An armor-clad Big Apple
| NEW YORK
Call it Fort New York.
Street barricades are going up, heavily armed antiterror squads are making unannounced rounds, bomb-sniffing dogs are inspecting cars and trucks, Coast Guard boats are patrolling the Hudson, and new high-tech helicopters are hovering in the skies over Manhattan. That's not to mention the thousands of officers who've been taken off their desk jobs to ride the rails underground.
And the Republican convention doesn't even start until Monday.
In the ramp-up to what officials are calling the most "intense and comprehensive" security effort ever to protect a national political convention, the New York Police Department - in conjunction with the US Secret Service, state, and other federal agencies - are putting on a show of force designed to give any Al Qaeda operative pause.
While there's been no new intelligence indicating that a terrorist threat is imminent, the Joint Terrorism Task Force continues to comb through the hundreds of Al Qaeda files and computer disks discovered last month in Britain and Pakistan that indicated New York financial institutions had been thoroughly cased. They are also analyzing all new intelligence that comes in "24/7."
"We've been preparing intensely for threats like this for the last 2-1/2 years," says Police Commissioner Ray Kelly. "We can't say precisely what's coming or when, but we've never been better prepared than we are today."

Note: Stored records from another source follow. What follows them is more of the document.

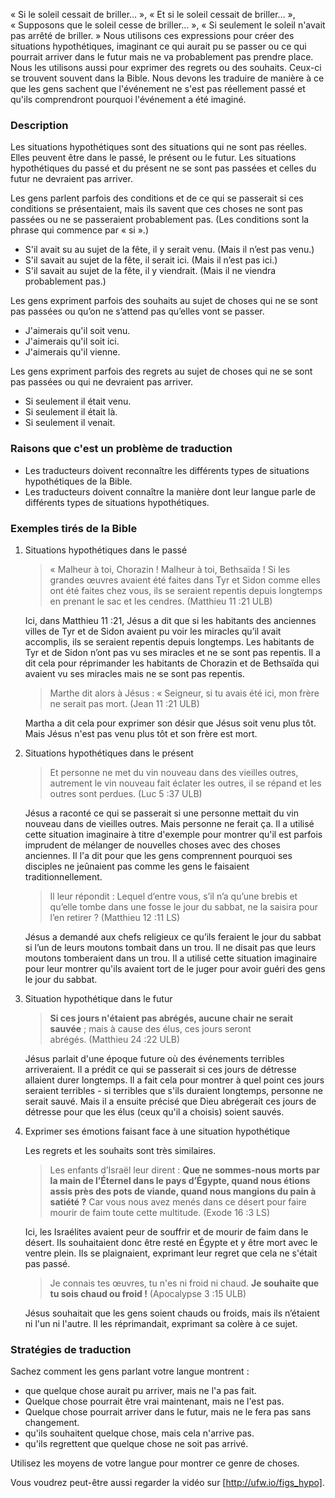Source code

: 
« Si le soleil cessait de briller… », « Et si le soleil cessait de briller… », « Supposons que le soleil cesse de briller… », « Si seulement le soleil n'avait pas arrêté de briller. » Nous utilisons ces expressions pour créer des situations hypothétiques, imaginant ce qui aurait pu se passer ou ce qui pourrait arriver dans le futur mais ne va probablement pas prendre place. Nous les utilisons aussi pour exprimer des regrets ou des souhaits. Ceux-ci se trouvent souvent dans la Bible. Nous devons les traduire de manière à ce que les gens sachent que l'événement ne s'est pas réellement passé et qu'ils comprendront pourquoi l'événement a été imaginé.


### Description

Les situations hypothétiques sont des situations qui ne sont pas réelles. Elles peuvent être dans le passé, le présent ou le futur. Les situations hypothétiques du passé et du présent ne se sont pas passées et celles du futur ne devraient pas arriver.

Les gens parlent parfois des conditions et de ce qui se passerait si ces conditions se présentaient, mais ils savent que ces choses ne sont pas passées ou ne se passeraient probablement pas. (Les conditions sont la phrase qui commence par « si ».)

* S'il avait su au sujet de la fête, il y serait venu. (Mais il n’est pas venu.)
* S'il savait au sujet de la fête, il serait ici. (Mais il n’est pas ici.)
* S'il savait au sujet de la fête, il y viendrait. (Mais il ne viendra probablement pas.)

Les gens expriment parfois des souhaits au sujet de choses qui ne se sont pas passées ou qu’on ne s’attend pas qu’elles vont se passer.

* J'aimerais qu'il soit venu.
* J'aimerais qu'il soit ici.
* J'aimerais qu'il vienne.

Les gens expriment parfois des regrets au sujet de choses qui ne se sont pas passées ou qui ne devraient pas arriver.

* Si seulement il était venu.
* Si seulement il était là.
* Si seulement il venait.


### Raisons que c'est un problème de traduction

* Les traducteurs doivent reconnaître les différents types de situations hypothétiques de la Bible.
* Les traducteurs doivent connaître la manière dont leur langue parle de différents types de situations hypothétiques.


### Exemples tirés de la Bible

1. Situations hypothétiques dans le passé

	>« Malheur à toi, Chorazin ! Malheur à toi, Bethsaïda ! Si les grandes œuvres avaient été faites dans Tyr et Sidon comme elles ont été faites chez vous, ils se seraient repentis depuis longtemps en prenant le sac et les cendres. (Matthieu 11 :21 ULB)

	Ici, dans Matthieu 11 :21, Jésus a dit que si les habitants des anciennes villes de Tyr et de Sidon avaient pu voir les miracles qu’il avait accomplis, ils se seraient repentis depuis longtemps. Les habitants de Tyr et de Sidon n’ont pas vu ses miracles et ne se sont pas repentis. Il a dit cela pour réprimander les habitants de Chorazin et de Bethsaïda qui avaient vu ses miracles mais ne se sont pas repentis.

	>Marthe dit alors à Jésus : « Seigneur, si tu avais été ici, mon frère ne serait pas mort. (Jean 11 :21 ULB)

	Martha a dit cela pour exprimer son désir que Jésus soit venu plus tôt. Mais Jésus n'est pas venu plus tôt et son frère est mort.

1. Situations hypothétiques dans le présent

	>Et personne ne met du vin nouveau dans des vieilles outres, autrement le vin nouveau fait éclater les outres, il se répand et les outres sont perdues. (Luc 5 :37 ULB)

	Jésus a raconté ce qui se passerait si une personne mettait du vin nouveau dans de vieilles outres. Mais personne ne ferait ça. Il a utilisé cette situation imaginaire à titre d'exemple pour montrer qu'il est parfois imprudent de mélanger de nouvelles choses avec des choses anciennes. Il l'a dit pour que les gens comprennent pourquoi ses disciples ne jeûnaient pas comme les gens le faisaient traditionnellement.

	>Il leur répondit : Lequel d’entre vous, s’il n’a qu’une brebis et qu’elle tombe dans une fosse le jour du sabbat, ne la saisira pour l’en retirer ? (Matthieu 12 :11 LS)

	Jésus a demandé aux chefs religieux ce qu’ils feraient le jour du sabbat si l’un de leurs moutons tombait dans un trou. Il ne disait pas que leurs moutons tomberaient dans un trou. Il a utilisé cette situation imaginaire pour leur montrer qu'ils avaient tort de le juger pour avoir guéri des gens le jour du sabbat.

1. Situation hypothétique dans le futur

	>**Si ces jours n'étaient pas abrégés, aucune chair ne serait sauvée** ; mais à cause des élus, ces jours seront abrégés. (Matthieu 24 :22 ULB)

	Jésus parlait d'une époque future où des événements terribles arriveraient. Il a prédit ce qui se passerait si ces jours de détresse allaient durer longtemps. Il a fait cela pour montrer à quel point ces jours seraient terribles - si terribles que s'ils duraient longtemps, personne ne serait sauvé. Mais il a ensuite précisé que Dieu abrégerait ces jours de détresse pour que les élus (ceux qu'il a choisis) soient sauvés.

1. Exprimer ses émotions faisant face à une situation hypothétique

	Les regrets et les souhaits sont très similaires.

	>Les enfants d’Israël leur dirent : **Que ne sommes-nous morts par la main de l’Éternel dans le pays d’Égypte, quand nous étions assis près des pots de viande, quand nous mangions du pain à satiété ?** Car vous nous avez menés dans ce désert pour faire mourir de faim toute cette multitude. (Exode 16 :3 LS)

	Ici, les Israélites avaient peur de souffrir et de mourir de faim dans le désert. Ils souhaitaient donc être resté en Égypte et y être mort avec le ventre plein. Ils se plaignaient, exprimant leur regret que cela ne s'était pas passé.

	>Je connais tes œuvres, tu n'es ni froid ni chaud. **Je souhaite que tu sois chaud ou froid !**  (Apocalypse 3 :15 ULB)

	Jésus souhaitait que les gens soient chauds ou froids, mais ils n’étaient ni l'un ni l'autre. Il les réprimandait, exprimant sa colère à ce sujet.


### Stratégies de traduction

Sachez comment les gens parlant votre langue montrent :

* que quelque chose aurait pu arriver, mais ne l'a pas fait.
* Quelque chose pourrait être vrai maintenant, mais ne l'est pas.
* Quelque chose pourrait arriver dans le futur, mais ne le fera pas sans changement.
* qu'ils souhaitent quelque chose, mais cela n'arrive pas.
* qu'ils regrettent que quelque chose ne soit pas arrivé.

Utilisez les moyens de votre langue pour montrer ce genre de choses.

Vous voudrez peut-être aussi regarder la vidéo sur [http://ufw.io/figs_hypo].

Security experts from across the country are praising the city's overall effort from the comprehensive nature of the planning to its ability to keep key specifics of their security operation under wraps. But they caution, no matter how well-prepared police may be, terrorists have proven time and again to be wily and versatile. And New York presents more challenges than most cities because of its size, diversity, and insistence on maintaining business as usual.
Indeed, Mayor Bloomberg is urging people to come and enjoy the city, despite the convention and more than 100 planned protests, to say nothing of the ones promised by various anarchists.
Then there are the nonconvention events that will get under way next week, from the US Open Tennis Tournament to home series for both the Mets and the Yankees, a half marathon in Central Park, plus a number of concerts and other such cultural affairs. "There are so many events, and despite having the biggest police force in the world, there are still only so many folks you can put on the ground in one place," says Mark Moore, eastern region director of The Steele Foundation, an international security firm. "The softer the target the more vulnerable it is to these guys."
Mr. Moore contends that Al Qaeda has not "made its living" by hitting large, highly secure and scheduled events. The only time they tried recently was during the millennium, when Ahmed Rezzam, an Al Qaeda operative based in Canada, was arrested as he crossed into the US with a bomb in his car that he planned to detonate at the Los Angeles airport. But US intelligence agencies and the NYPD are taking seriously recent intelligence that indicates that Al Qaeda hoped to interrupt this fall's election.
"They know it's certainly a target, let's not forget what happened in Madrid before the elections," says Richard "Bo" Dietl, a security consultant to the Republican National Convention. "This is a threat that's really there and it's always going to be there now, and people have to realize that."
Many New Yorkers like Rabbi Shimon Grama are already quite accustomed to the regular armed presence and roadblocks near tunnels and bridges where trucks are stopped and checked. And like most New Yorkers he has an opinion about it. Rabbi Grama was once a sergeant major in the Israeli army, and while he applauds the NYPD for doing "almost everything they can," he also had a few concerns.
"I didn't see them checking gas tanks. In Israel, we had a simple stick that we put into the gas tank to see whether the depth is proper and sometimes we came across a situation with a fake bottom," he says. "Any terrorist who's going to come in, isn't going to put the bomb in the back of the truck, they're going to hide it in their gas tank."
But Detective Joe Putkowski, who's been a bomb technician with the NYPD for 16 years, says it's impossible to check every single truck that comes into the city. "New York has a unique situation that no other city has, we have all of these people and vehicles in and out, trucks double parked all over the place making deliveries," he says. "If we determine a truck is suspicious we run a dog around it, but there are certain things you don't have to do every time."
Detective Putkowski, like Mayor Michael Bloomberg, is confident that if there's trouble, the city will be prepared.